Explore the wonders of garden science through engaging hands-on activities. Observe, sketch, and analyze garden specimens. Check out live garden creatures such as millipedes, meal worms, cockroaches, and spiders, and meet the museum’s entomology staff. Hop, wiggle, and fly through a bug-themed obstacle course. Stroll through the museum’s outdoor Discovery Garden or add a Dancing Wings Butterfly Garden tour ($4 additional per person).
Themed visits give students a chance to experience the museum in new ways. Activities begin at 9:45 a.m. and end at 2 p.m., but classes may arrive and depart at anytime during that period.
Before your visit
- Divide students into groups of 5 or fewer and assign each group a chaperon.
- Discuss field trip expectations and lunch plans with chaperons and students.
- Role-play museum etiquette with students.
During your Theme Day experience
- Museum educators will greet you with activity guides and maps.
- Exciting, theme-related activity stations will be staffed by museum educators.
- Students and chaperons will enjoy free exploration time throughout the museum. Students and chaperons must stay together throughout the visit.
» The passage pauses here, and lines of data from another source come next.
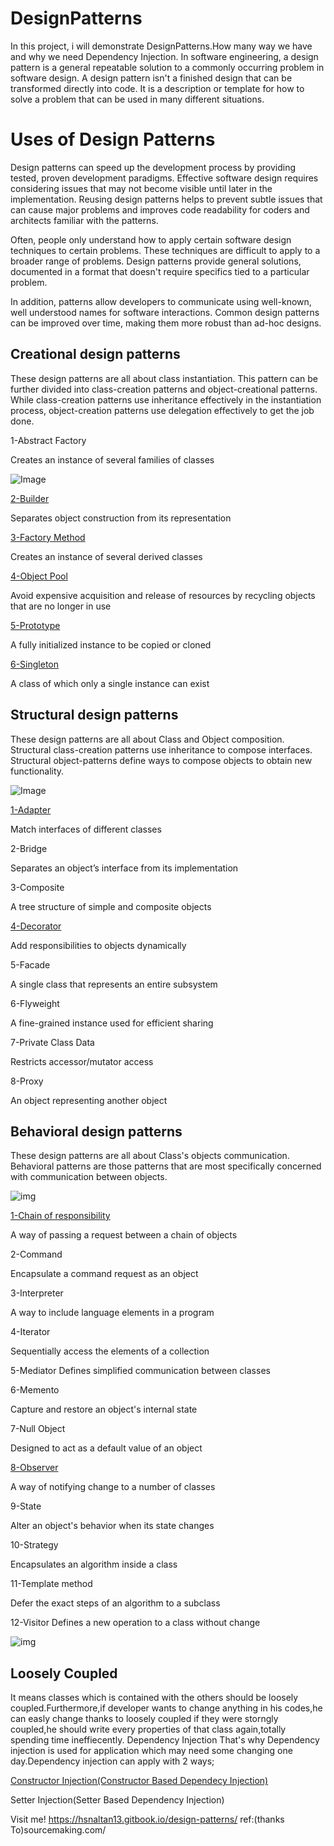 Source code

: # DesignPatterns
In this project, i will demonstrate DesignPatterns.How many way we have and why we need Dependency Injection.
In software engineering, a design pattern is a general repeatable solution to a commonly occurring problem in software design. A design pattern isn't a finished design that can be transformed directly into code. It is a description or template for how to solve a problem that can be used in many different situations.


# Uses of Design Patterns

Design patterns can speed up the development process by providing tested, proven development paradigms. Effective software design requires considering issues that may not become visible until later in the implementation. Reusing design patterns helps to prevent subtle issues that can cause major problems and improves code readability for coders and architects familiar with the patterns.

Often, people only understand how to apply certain software design techniques to certain problems. These techniques are difficult to apply to a broader range of problems. Design patterns provide general solutions, documented in a format that doesn't require specifics tied to a particular problem.

In addition, patterns allow developers to communicate using well-known, well understood names for software interactions. Common design patterns can be improved over time, making them more robust than ad-hoc designs.

## Creational design patterns
These design patterns are all about class instantiation. This pattern can be further divided into class-creation patterns and object-creational patterns. While class-creation patterns use inheritance effectively in the instantiation process, object-creation patterns use delegation effectively to get the job done.

1-Abstract Factory

Creates an instance of several families of classes


![Image](https://gblobscdn.gitbook.com/assets%2F-MOvkEq9XcvZ_Ts2jyIl%2F-MP42KF8pbP8fIkpl3XV%2F-MP42rw2jcmIcJDuSL2X%2FAbstract_Factory-preview.png?alt=media&token=752b3152-419e-4bfc-b021-12acc78d5cbb)

[2-Builder](https://github.com/Hasanaltan-cpu/DesignPatterns/tree/master/BuilderPattern)

Separates object construction from its representation

[3-Factory Method](https://github.com/Hasanaltan-cpu/DesignPatterns/tree/master/FactoryMethodPattern)

Creates an instance of several derived classes

[4-Object Pool](https://github.com/Hasanaltan-cpu/DesignPatterns/tree/master/ObjectPoolPattern)

Avoid expensive acquisition and release of resources by recycling objects that are no longer in use

[5-Prototype](https://github.com/Hasanaltan-cpu/DesignPatterns/tree/master/PrototypeDesignPattern)

A fully initialized instance to be copied or cloned

[6-Singleton](https://github.com/Hasanaltan-cpu/DesignPatterns/tree/master/SingletonPattern)

A class of which only a single instance can exist


## Structural design patterns
These design patterns are all about Class and Object composition. Structural class-creation patterns use inheritance to compose interfaces. Structural object-patterns define ways to compose objects to obtain new functionality.

![Image](https://gblobscdn.gitbook.com/assets%2F-MOvkEq9XcvZ_Ts2jyIl%2F-MP42KF8pbP8fIkpl3XV%2F-MP42rw8Xy3den1HbRnt%2Fsctrcal1.png?alt=media&token=b56a25ec-d0cf-4435-8b3c-86981269c354)

[1-Adapter](https://github.com/Hasanaltan-cpu/DesignPatterns/tree/master/AdapterDesignPattern)

Match interfaces of different classes

2-Bridge

Separates an object’s interface from its implementation

3-Composite

A tree structure of simple and composite objects

[4-Decorator](https://github.com/Hasanaltan-cpu/DesignPatterns/tree/master/DecoratorPattern)

Add responsibilities to objects dynamically

5-Facade

A single class that represents an entire subsystem

6-Flyweight

A fine-grained instance used for efficient sharing

7-Private Class Data

Restricts accessor/mutator access

8-Proxy

An object representing another object

## Behavioral design patterns

These design patterns are all about Class's objects communication. Behavioral patterns are those patterns that are most specifically concerned with communication between objects.

![img](https://gblobscdn.gitbook.com/assets%2F-MOvkEq9XcvZ_Ts2jyIl%2F-MP42KF8pbP8fIkpl3XV%2F-MP42rw7p_weCYpZV96j%2Fbehaviour1.png?alt=media&token=5720034f-4e69-406b-a484-72833720d9df)



[1-Chain of responsibility](https://github.com/Hasanaltan-cpu/DesignPatterns/tree/master/ChainOfResponsibilityPattern)

A way of passing a request between a chain of objects

2-Command

Encapsulate a command request as an object

3-Interpreter

A way to include language elements in a program

4-Iterator

Sequentially access the elements of a collection

5-Mediator
Defines simplified communication between classes

6-Memento

Capture and restore an object's internal state

7-Null Object

Designed to act as a default value of an object

[8-Observer](https://github.com/Hasanaltan-cpu/DesignPatterns/tree/master/ObserverPattern)

A way of notifying change to a number of classes

9-State

Alter an object's behavior when its state changes

10-Strategy

Encapsulates an algorithm inside a class

11-Template method

Defer the exact steps of an algorithm to a subclass

12-Visitor
Defines a new operation to a class without change

![img](https://gblobscdn.gitbook.com/assets%2F-MOvkEq9XcvZ_Ts2jyIl%2F-MP42KF8pbP8fIkpl3XV%2F-MP42rw9Tr-DpXnKVTw2%2Fbehaviour2.png?alt=media&token=6bba112d-e382-4142-b90f-769cf83c3490)

## Loosely Coupled
It means classes which is contained with the others should be loosely coupled.Furthermore,if developer wants to change anything in his codes,he can easly change thanks to loosely coupled if they were storngly coupled,he should write every properties of that class again,totally spending time ineffiecently.
Dependency Injection
That's why Dependency injection is used for application which may need some changing one day.Dependency injection can apply with 2 ways;

[Constructor Injection(Constructor Based Dependecy Injection)](https://github.com/Hasanaltan-cpu/DesignPatterns/tree/master/DesignPatterns/Entities/Concrete)

Setter Injection(Setter Based Dependency Injection)


Visit me! https://hsnaltan13.gitbook.io/design-patterns/
ref:(thanks To)sourcemaking.com/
Classroom activities to enhance your Theme Day experience
- Have students bring in a garden object of their choice—either a food or flower from a garden, a garden tool, or a picture of a garden. Display the objects on a table or shelf. Add to the display to provide a variety of garden objects. Provide time for students to explore all of the objects on display. Ask students to define what a garden is and to discuss different types of gardens. Ask students to explain why they think gardens are important.
- Take your class outside for a nature scavenger hunt. Encourage students to look for and sketch the following and then discuss their findings:
- Something that has wings
- Something that is red
- Something with buds or blossoms
- Something that moves
- Something natural that could hold water
- Nest-building material for a bird
- Something you wonder about
- Invite students to write, tell, or illustrate a story that captures an experience enjoyed in a garden. Encourage students to use descriptive vocabulary and to add as much detail as possible to their story or drawing.
- Invite a gardening expert to talk to students. Alternately, ask students to find someone at home who loves gardening and interview him or her. Ask the expert questions such as:
- What was your first gardening experience
- What do you like most about gardening
- What inspired you to garden
- What advice would you give to someone who would like to start a garden?